Cela fera mal, mais progressivement, il n’y a rien de brutal, cela s’étale sur 40 ans. Et dans un monde où de plus en plus de fonctionnaires seront contractualisés. De même, l’idée de limiter les indexations sur les pensions les plus élevées – on parle de montants de plus de 5.500 euros par mois – n’est pas indécente. Cela concerne environ 65.000 pensionnés sur 2,5 millions. Enfin, l’introduction d’un malus pour ceux qui veulent partir de façon anticipée aura un réel effet. C’est une bonne décision.”
Le système à points faisait un peu peur
Un satisfecit, même si cela s’écarte de l’idée d’une “pension à points” qui était préconisée par les experts. “On va vers un système uniforme, organisé avec les mêmes règles pour tous, approuve toutefois l’économiste de l’UCLouvain. C’est ce que la commission des réformes des pensions avait proposé en 2014. Le système à points que nous préconisions faisait un peu peur. L’encouragement du second pilier me semble aussi souhaitable. Une pension légale, c’est finalement une pension politique, qui dépend des décideurs : on n’a pas nécessairement envie que notre pension soit exposée à des changements de règles en cours de route.”
“De manière générale, les réformes structurelles initiées par l’Arizona visent à mettre en adéquation, à terme, les recettes et les dépenses, complète Philippe Ledent. Mais il s’agira aussi de gagner en efficacité, de prester les mêmes services publics avec moins de moyens. Cela ne me semble pas impossible en comparaison avec d’autres pays.” Forcément, cela risque toutefois d’être douloureux…
La bombe de la défense
Pour compléter ce tableau, le contexte géopolitique est une source majeure de préoccupation. La nécessité de réinvestir dans notre défense n’est plus contestée par personne, ou presque. “Cela demande d’aller vers les 5% du PIB, c’est-à-dire de doubler nos dépenses, précise Jean Hindriks. Il faut aller chercher cet argent. Pour l’instant, on se contente de passer de 1% à 2%, avec des mesures ad hoc, one shot : pour y arriver, on a pris 500 millions de dividendes chez Belfius ou un milliard dans les fonds européens.
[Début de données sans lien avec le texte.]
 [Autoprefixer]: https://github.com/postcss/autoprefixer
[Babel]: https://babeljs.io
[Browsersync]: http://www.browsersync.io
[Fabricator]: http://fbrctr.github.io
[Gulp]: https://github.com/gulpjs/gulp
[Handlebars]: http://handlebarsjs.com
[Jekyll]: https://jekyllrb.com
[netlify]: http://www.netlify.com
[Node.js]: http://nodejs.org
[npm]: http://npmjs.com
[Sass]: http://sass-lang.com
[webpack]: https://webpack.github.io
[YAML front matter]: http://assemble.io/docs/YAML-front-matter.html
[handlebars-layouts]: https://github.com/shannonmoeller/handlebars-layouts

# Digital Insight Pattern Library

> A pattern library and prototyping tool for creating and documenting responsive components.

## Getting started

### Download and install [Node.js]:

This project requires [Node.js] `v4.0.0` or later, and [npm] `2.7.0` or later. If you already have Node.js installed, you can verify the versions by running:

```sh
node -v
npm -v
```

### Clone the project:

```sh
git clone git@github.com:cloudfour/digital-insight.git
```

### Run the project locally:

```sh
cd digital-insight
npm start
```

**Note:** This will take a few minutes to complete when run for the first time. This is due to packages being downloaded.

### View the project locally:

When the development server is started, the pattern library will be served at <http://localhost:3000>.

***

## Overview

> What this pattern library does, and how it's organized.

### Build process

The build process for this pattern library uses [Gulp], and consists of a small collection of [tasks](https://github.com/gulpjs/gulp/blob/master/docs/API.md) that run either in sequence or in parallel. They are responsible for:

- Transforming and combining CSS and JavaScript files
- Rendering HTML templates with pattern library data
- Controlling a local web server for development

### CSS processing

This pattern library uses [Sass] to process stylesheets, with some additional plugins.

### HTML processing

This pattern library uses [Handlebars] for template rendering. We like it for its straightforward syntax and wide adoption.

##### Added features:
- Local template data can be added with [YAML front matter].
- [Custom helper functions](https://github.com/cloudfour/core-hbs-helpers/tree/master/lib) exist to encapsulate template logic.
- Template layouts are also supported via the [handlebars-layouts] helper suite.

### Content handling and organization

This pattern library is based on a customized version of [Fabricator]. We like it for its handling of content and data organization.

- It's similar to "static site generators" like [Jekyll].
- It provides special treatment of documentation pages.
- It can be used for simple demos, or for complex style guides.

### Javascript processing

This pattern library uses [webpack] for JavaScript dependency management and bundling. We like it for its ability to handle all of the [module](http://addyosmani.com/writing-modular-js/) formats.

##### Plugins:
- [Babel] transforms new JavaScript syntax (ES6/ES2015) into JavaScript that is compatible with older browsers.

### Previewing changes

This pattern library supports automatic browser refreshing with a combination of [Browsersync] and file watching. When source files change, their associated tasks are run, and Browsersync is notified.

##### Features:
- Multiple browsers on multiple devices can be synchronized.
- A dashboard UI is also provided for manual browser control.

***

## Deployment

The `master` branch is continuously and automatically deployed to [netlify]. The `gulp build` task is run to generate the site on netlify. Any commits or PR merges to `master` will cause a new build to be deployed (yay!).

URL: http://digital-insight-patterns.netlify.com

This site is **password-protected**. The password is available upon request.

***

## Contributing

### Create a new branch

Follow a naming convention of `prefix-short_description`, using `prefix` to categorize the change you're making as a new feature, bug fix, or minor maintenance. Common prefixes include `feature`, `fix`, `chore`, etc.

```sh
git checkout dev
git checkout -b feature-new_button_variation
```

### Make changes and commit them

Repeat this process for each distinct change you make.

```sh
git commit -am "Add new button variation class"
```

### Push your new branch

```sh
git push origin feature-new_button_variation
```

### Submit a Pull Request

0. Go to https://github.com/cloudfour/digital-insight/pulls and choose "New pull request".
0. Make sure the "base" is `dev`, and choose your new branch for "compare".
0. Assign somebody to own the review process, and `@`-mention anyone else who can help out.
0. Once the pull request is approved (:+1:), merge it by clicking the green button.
Mais ce n’est pas structurel. On compte aussi sur les intérêts des avoirs russes gelés, mais on ne sait pas combien de temps ils vont être gelés et quel sera le rendement. Ce sont des mesures temporaires censées financer un engagement structurel.” Traduction : c’est intenable.
Dans son équation, le gouvernement De Wever devra intégrer la nécessité de réorienter durablement des moyens. Ce ne sont pas les pourparlers de paix actuels qui risquent de rassurer. “Si Vladimir Poutine se sent pousser des ailes après sa réhabilitation par Donald Trump, cela risque encore de changer la donne plus fortement, prévient Philippe Ledent. Pour le moment, nos économies sont résilientes, les bénéfices des entreprises sont au rendez-vous et il n’y a pas de destruction massive d’emplois… C’est ce que l’on nomme le ‘capitalisme Téflon’. Mais le problème, c’est que cela masque les urgences. Les déséquilibres peuvent exploser à tout moment.”
“Nous, politiques, avons une responsabilité inédite, acquiesce Yvan Verougstraete. Il est temps d’ouvrir les yeux et de reprendre la main !” Mais il le sait, cela passera par des tensions d’envergure au sein des coalitions, lors de cette rentrée. Par-delà les discussions vives de Georges-Louis Bouchez et les poignées de main Trump-Poutine, la réorientation du paquebot Belgique nécessitera des marins soudés et vaillants.